YOUR INSTRUCTIONS: Throughout the material below, how many lines include the string "gams"? Reply with only the number.

RECORDS FOR PROCESSING:
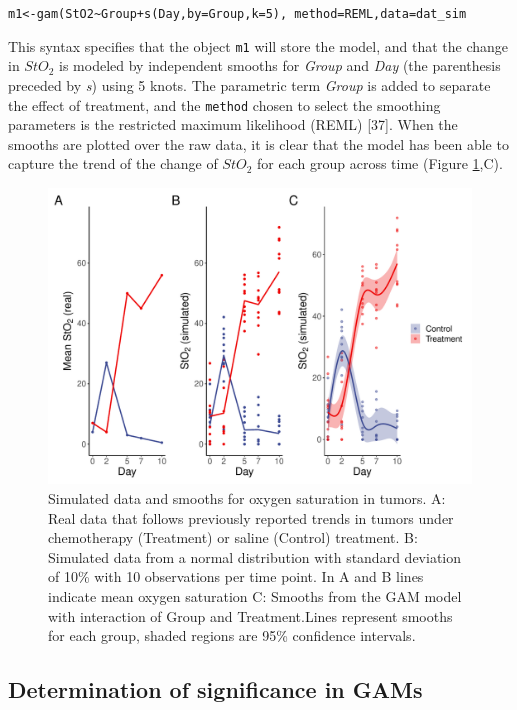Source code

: \documentclass[
]{article}
\begin{document}
\texttt{m1\textless{}-gam(StO2\textasciitilde{}Group+s(Day,by=Group,k=5),\ method=\textquotesingle{}REML\textquotesingle{},data=dat\_sim}

This syntax specifies that the object \texttt{m1} will store the model, and that the change in \(StO_2\) is modeled by independent smooths for \emph{Group} and \emph{Day} (the parenthesis preceded by \emph{s}) using 5 knots. The parametric term \emph{Group} is added to separate the effect of treatment, and the \texttt{method} chosen to select the smoothing parameters is the restricted maximum likelihood (REML) {[}37{]}. When the smooths are plotted over the raw data, it is clear that the model has been able to capture the trend of the change of \(StO_2\) for each group across time (Figure \ref{fig:sim-smooth-plot},C).



\begin{figure}[!h]

{\centering \includegraphics[width=0.75\linewidth,]{Manuscript_AM_v5_files/figure-latex/sim-smooth-plot-1} 

}

\caption{Simulated data and smooths for oxygen saturation in tumors. A: Real data that follows previously reported trends in tumors under chemotherapy (Treatment) or saline (Control) treatment. B: Simulated data from a normal distribution with standard deviation of 10\% with 10 observations per time point. In A and B lines indicate mean oxygen saturation C: Smooths from the GAM model with interaction of Group and Treatment.Lines represent smooths for each group, shaded regions are 95\% confidence intervals.}\label{fig:sim-smooth-plot}
\end{figure}

\hypertarget{determination-of-significance-in-gams}{%
\subsection{Determination of significance in GAMs}\label{determination-of-significance-in-gams}}
\end{document}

EXERCISE RESULT: 2